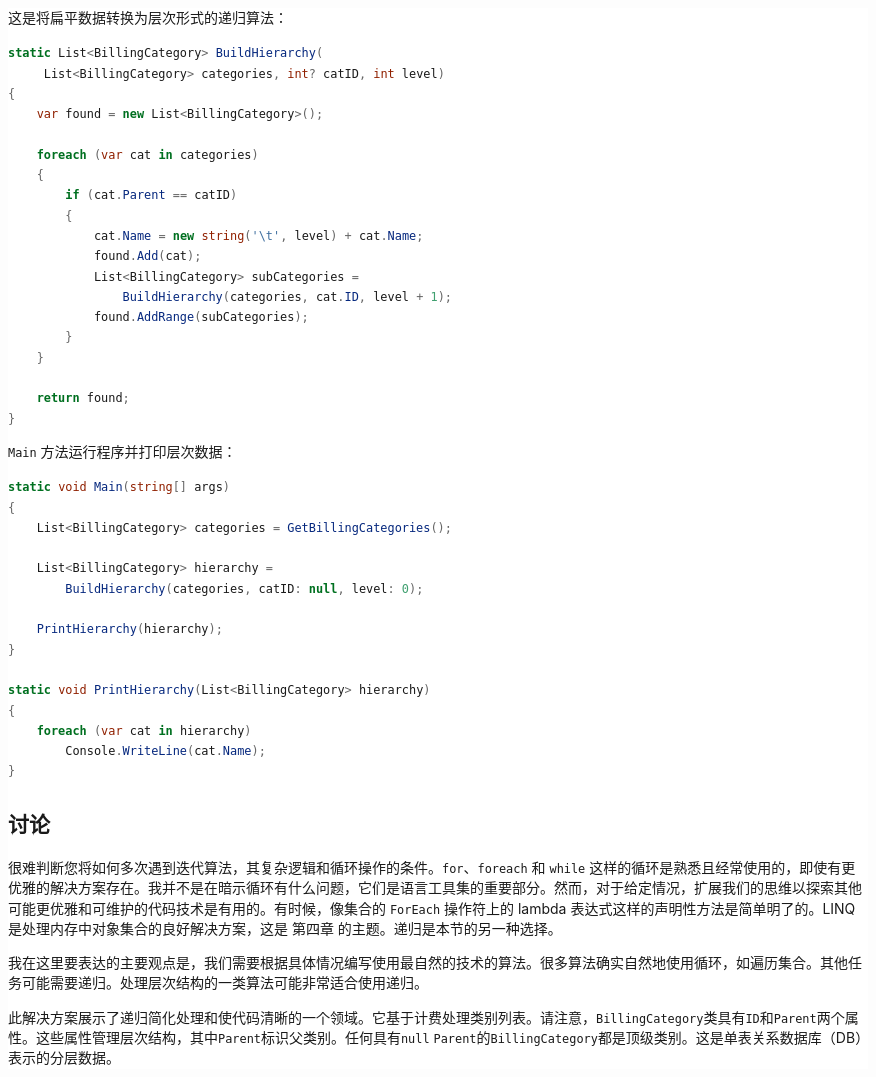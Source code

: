 这是将扁平数据转换为层次形式的递归算法：

```cs
static List<BillingCategory> BuildHierarchy(
     List<BillingCategory> categories, int? catID, int level)
{
    var found = new List<BillingCategory>();

    foreach (var cat in categories)
    {
        if (cat.Parent == catID)
        {
            cat.Name = new string('\t', level) + cat.Name;
            found.Add(cat);
            List<BillingCategory> subCategories =
                BuildHierarchy(categories, cat.ID, level + 1);
            found.AddRange(subCategories);
        }
    }

    return found;
}
```

`Main` 方法运行程序并打印层次数据：

```cs
static void Main(string[] args)
{
    List<BillingCategory> categories = GetBillingCategories();

    List<BillingCategory> hierarchy =
        BuildHierarchy(categories, catID: null, level: 0);

    PrintHierarchy(hierarchy);
}

static void PrintHierarchy(List<BillingCategory> hierarchy)
{
    foreach (var cat in hierarchy)
        Console.WriteLine(cat.Name);
}
```

## 讨论

很难判断您将如何多次遇到迭代算法，其复杂逻辑和循环操作的条件。`for`、`foreach` 和 `while` 这样的循环是熟悉且经常使用的，即使有更优雅的解决方案存在。我并不是在暗示循环有什么问题，它们是语言工具集的重要部分。然而，对于给定情况，扩展我们的思维以探索其他可能更优雅和可维护的代码技术是有用的。有时候，像集合的 `ForEach` 操作符上的 lambda 表达式这样的声明性方法是简单明了的。LINQ 是处理内存中对象集合的良好解决方案，这是 第四章 的主题。递归是本节的另一种选择。

我在这里要表达的主要观点是，我们需要根据具体情况编写使用最自然的技术的算法。很多算法确实自然地使用循环，如遍历集合。其他任务可能需要递归。处理层次结构的一类算法可能非常适合使用递归。

此解决方案展示了递归简化处理和使代码清晰的一个领域。它基于计费处理类别列表。请注意，`BillingCategory`类具有`ID`和`Parent`两个属性。这些属性管理层次结构，其中`Parent`标识父类别。任何具有`null` `Parent`的`BillingCategory`都是顶级类别。这是单表关系数据库（DB）表示的分层数据。
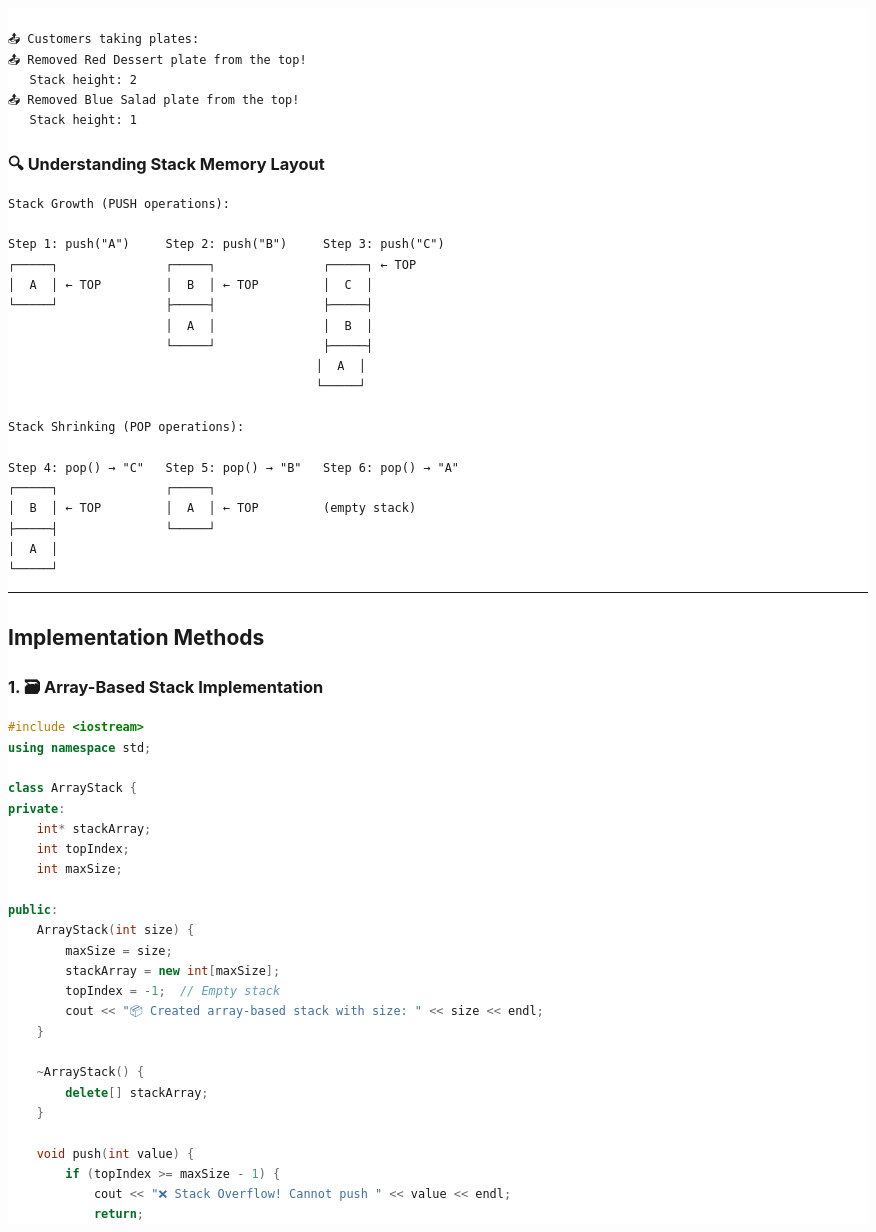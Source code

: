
 ```

📤 Customers taking plates:
📤 Removed Red Dessert plate from the top!
   Stack height: 2
📤 Removed Blue Salad plate from the top!
   Stack height: 1
```

### 🔍 Understanding Stack Memory Layout

```
Stack Growth (PUSH operations):

Step 1: push("A")     Step 2: push("B")     Step 3: push("C")
┌─────┐               ┌─────┐               ┌─────┐ ← TOP
│  A  │ ← TOP         │  B  │ ← TOP         │  C  │
└─────┘               ├─────┤               ├─────┤
                      │  A  │               │  B  │
                      └─────┘               ├─────┤
                                           │  A  │
                                           └─────┘

Stack Shrinking (POP operations):

Step 4: pop() → "C"   Step 5: pop() → "B"   Step 6: pop() → "A"
┌─────┐               ┌─────┐               
│  B  │ ← TOP         │  A  │ ← TOP         (empty stack)
├─────┤               └─────┘               
│  A  │                                     
└─────┘                                     
```

---

## Implementation Methods

### 1. 🗃️ Array-Based Stack Implementation

```cpp
#include <iostream>
using namespace std;

class ArrayStack {
private:
    int* stackArray;
    int topIndex;
    int maxSize;
    
public:
    ArrayStack(int size) {
        maxSize = size;
        stackArray = new int[maxSize];
        topIndex = -1;  // Empty stack
        cout << "📦 Created array-based stack with size: " << size << endl;
    }
    
    ~ArrayStack() {
        delete[] stackArray;
    }
    
    void push(int value) {
        if (topIndex >= maxSize - 1) {
            cout << "❌ Stack Overflow! Cannot push " << value << endl;
            return;
```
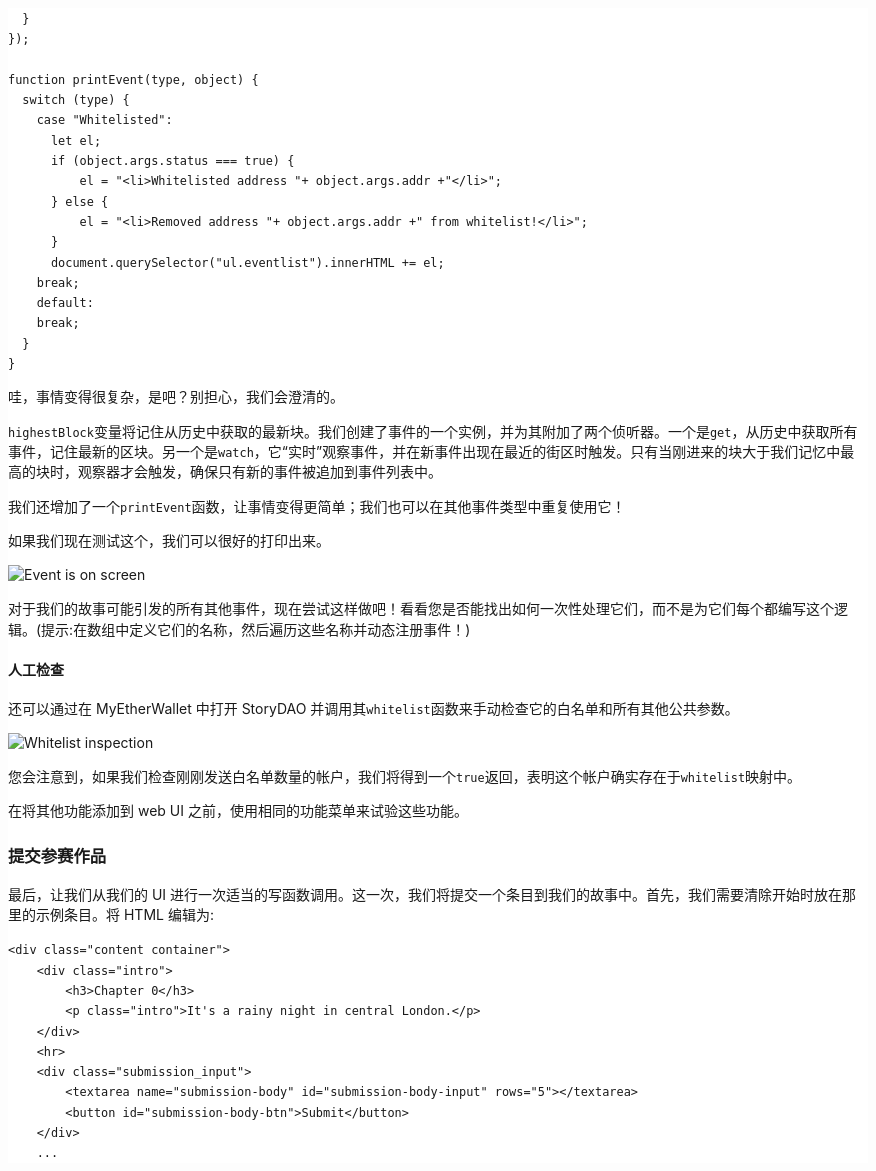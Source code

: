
 ```
  }
});

function printEvent(type, object) {
  switch (type) {
    case "Whitelisted":
      let el;
      if (object.args.status === true) {
          el = "<li>Whitelisted address "+ object.args.addr +"</li>";
      } else {
          el = "<li>Removed address "+ object.args.addr +" from whitelist!</li>";
      }
      document.querySelector("ul.eventlist").innerHTML += el;
    break;
    default:
    break;
  }
} 
```

哇，事情变得很复杂，是吧？别担心，我们会澄清的。

`highestBlock`变量将记住从历史中获取的最新块。我们创建了事件的一个实例，并为其附加了两个侦听器。一个是`get`，从历史中获取所有事件，记住最新的区块。另一个是`watch`，它“实时”观察事件，并在新事件出现在最近的街区时触发。只有当刚进来的块大于我们记忆中最高的块时，观察器才会触发，确保只有新的事件被追加到事件列表中。

我们还增加了一个`printEvent`函数，让事情变得更简单；我们也可以在其他事件类型中重复使用它！

如果我们现在测试这个，我们可以很好的打印出来。

![Event is on screen](../Images/f0636de15be35991e725eeabb61384a3.png)

对于我们的故事可能引发的所有其他事件，现在尝试这样做吧！看看您是否能找出如何一次性处理它们，而不是为它们每个都编写这个逻辑。(提示:在数组中定义它们的名称，然后遍历这些名称并动态注册事件！)

#### 人工检查

还可以通过在 MyEtherWallet 中打开 StoryDAO 并调用其`whitelist`函数来手动检查它的白名单和所有其他公共参数。

![Whitelist inspection](../Images/1c3f235b4d0334119c1e675ed20f6b30.png)

您会注意到，如果我们检查刚刚发送白名单数量的帐户，我们将得到一个`true`返回，表明这个帐户确实存在于`whitelist`映射中。

在将其他功能添加到 web UI 之前，使用相同的功能菜单来试验这些功能。

### 提交参赛作品

最后，让我们从我们的 UI 进行一次适当的写函数调用。这一次，我们将提交一个条目到我们的故事中。首先，我们需要清除开始时放在那里的示例条目。将 HTML 编辑为:

```
<div class="content container">
    <div class="intro">
        <h3>Chapter 0</h3>
        <p class="intro">It's a rainy night in central London.</p>
    </div>
    <hr>
    <div class="submission_input">
        <textarea name="submission-body" id="submission-body-input" rows="5"></textarea>
        <button id="submission-body-btn">Submit</button>
    </div>
    ... 
```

▶ [Exercise aim]:
Give back, exactly as written, the lines from the top of the material through the line with "我在这里要表达的主要观点是，", ends included and pictures left aside.

▶ [Response area]:
Source code

: 这是将扁平数据转换为层次形式的递归算法：

```cs
static List<BillingCategory> BuildHierarchy(
     List<BillingCategory> categories, int? catID, int level)
{
    var found = new List<BillingCategory>();

    foreach (var cat in categories)
    {
        if (cat.Parent == catID)
        {
            cat.Name = new string('\t', level) + cat.Name;
            found.Add(cat);
            List<BillingCategory> subCategories =
                BuildHierarchy(categories, cat.ID, level + 1);
            found.AddRange(subCategories);
        }
    }

    return found;
}
```

`Main` 方法运行程序并打印层次数据：

```cs
static void Main(string[] args)
{
    List<BillingCategory> categories = GetBillingCategories();

    List<BillingCategory> hierarchy =
        BuildHierarchy(categories, catID: null, level: 0);

    PrintHierarchy(hierarchy);
}

static void PrintHierarchy(List<BillingCategory> hierarchy)
{
    foreach (var cat in hierarchy)
        Console.WriteLine(cat.Name);
}
```

## 讨论

很难判断您将如何多次遇到迭代算法，其复杂逻辑和循环操作的条件。`for`、`foreach` 和 `while` 这样的循环是熟悉且经常使用的，即使有更优雅的解决方案存在。我并不是在暗示循环有什么问题，它们是语言工具集的重要部分。然而，对于给定情况，扩展我们的思维以探索其他可能更优雅和可维护的代码技术是有用的。有时候，像集合的 `ForEach` 操作符上的 lambda 表达式这样的声明性方法是简单明了的。LINQ 是处理内存中对象集合的良好解决方案，这是 第四章 的主题。递归是本节的另一种选择。

我在这里要表达的主要观点是，我们需要根据具体情况编写使用最自然的技术的算法。很多算法确实自然地使用循环，如遍历集合。其他任务可能需要递归。处理层次结构的一类算法可能非常适合使用递归。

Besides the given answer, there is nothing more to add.